I work in software and I have an amateur interest in mathematics, and from what I can tell many theoretical mathematicians don't have much use for computers because of the domains they work in. In order for a mathematician to utilize a computer, the problem must either be something that requires a lot of computation or is already formalized enough for a proof assistant or theorem prover to attack.

If you need one closed form solution to an easy differential equation, just using the stuff you learned in calculus is easier than figuring out how to use software that does integration for you, much as you wouldn't turn to a calculator to multiply six times nine. Computers can be useful for areas of mathematics where you need to come up with lots of closed form solutions (computer algebra systems) numerical integration or integral transforms, or running other intensive computing tasks in other domains like computing the class number (or other properties) for a large number of number fields.

Many of these problems are tedious and not particularly interesting to theorists, even if they're quite useful for applied math; Further, solving the problem often requires writing software to do it, given theorists often work in unexplored areas. For theorists, you often want to prove a statement of some sort, and that requires a proof assistant of some sort; While they can be useful, the foundations for most graduate level mathematics aren't formalized in first order logic, and where they are they're usually inaccessibly unwieldy compared to more informal reasoning.

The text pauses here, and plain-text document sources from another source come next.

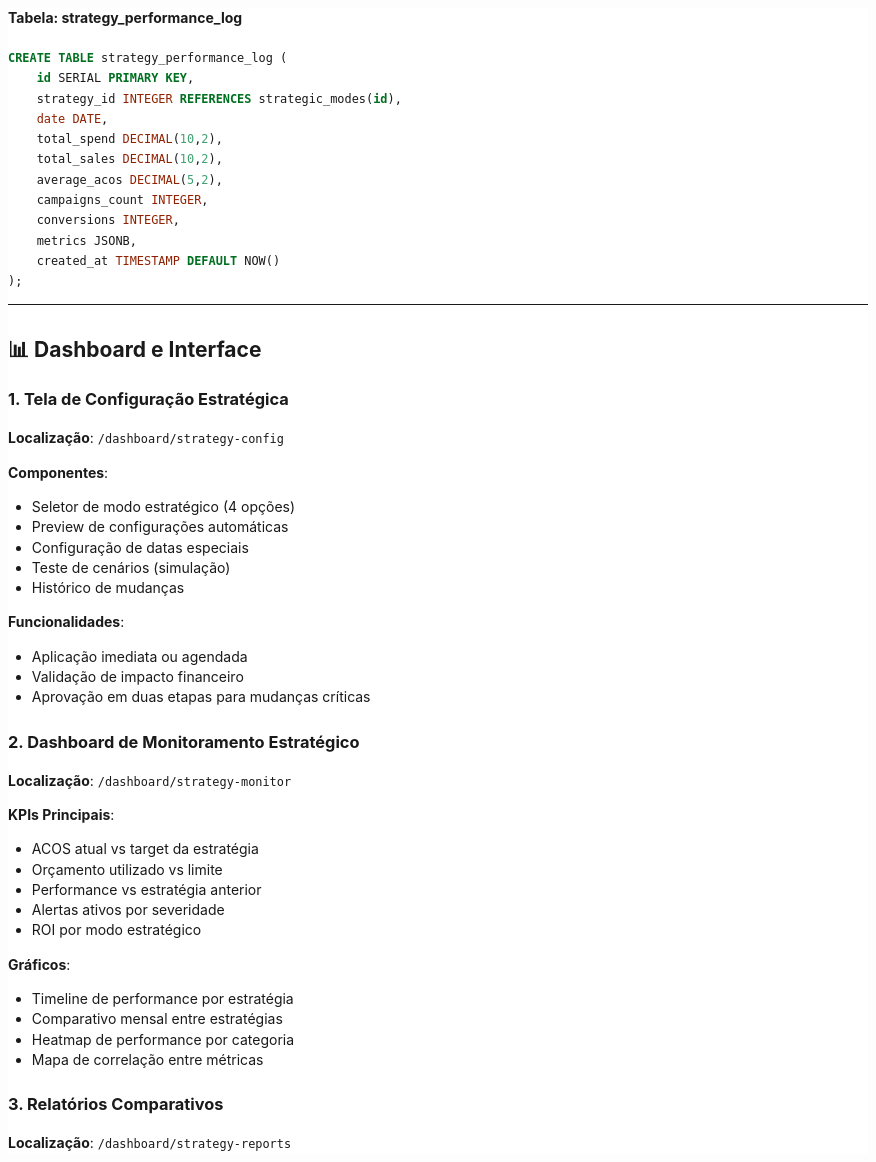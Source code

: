 #### Tabela: strategy_performance_log
```sql
CREATE TABLE strategy_performance_log (
    id SERIAL PRIMARY KEY,
    strategy_id INTEGER REFERENCES strategic_modes(id),
    date DATE,
    total_spend DECIMAL(10,2),
    total_sales DECIMAL(10,2),
    average_acos DECIMAL(5,2),
    campaigns_count INTEGER,
    conversions INTEGER,
    metrics JSONB,
    created_at TIMESTAMP DEFAULT NOW()
);
```

---

## 📊 Dashboard e Interface

### 1. Tela de Configuração Estratégica
**Localização**: `/dashboard/strategy-config`

**Componentes**:
- Seletor de modo estratégico (4 opções)
- Preview de configurações automáticas
- Configuração de datas especiais
- Teste de cenários (simulação)
- Histórico de mudanças

**Funcionalidades**:
- Aplicação imediata ou agendada
- Validação de impacto financeiro
- Aprovação em duas etapas para mudanças críticas

### 2. Dashboard de Monitoramento Estratégico
**Localização**: `/dashboard/strategy-monitor`

**KPIs Principais**:
- ACOS atual vs target da estratégia
- Orçamento utilizado vs limite
- Performance vs estratégia anterior
- Alertas ativos por severidade
- ROI por modo estratégico

**Gráficos**:
- Timeline de performance por estratégia
- Comparativo mensal entre estratégias
- Heatmap de performance por categoria
- Mapa de correlação entre métricas

### 3. Relatórios Comparativos
**Localização**: `/dashboard/strategy-reports`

Further complicating the picture is the traditional method of formalizing mathematics is built on the foundation of set theory in first order logic, which is often incompatible (or at least unwieldy) with metamathimatical reasoning about categories, nonstandard models, and other foundational issues. So if mathematicians who worked in this field tried to use computers, they'd spend more time writing software and formalizing existing math than doing new work.

As an example, very little of Wiles proof has been formalized in a form that can be verified by mechanized reasoning, because most of the branches of mathematics that it rests on have yet to be formalized. This may change in coming decades, as theorem provers and proof assistants get more advanced, but for the time being computers are useful for the most mature, formalized areas of mathematics that is largely the domain of physics and applied math.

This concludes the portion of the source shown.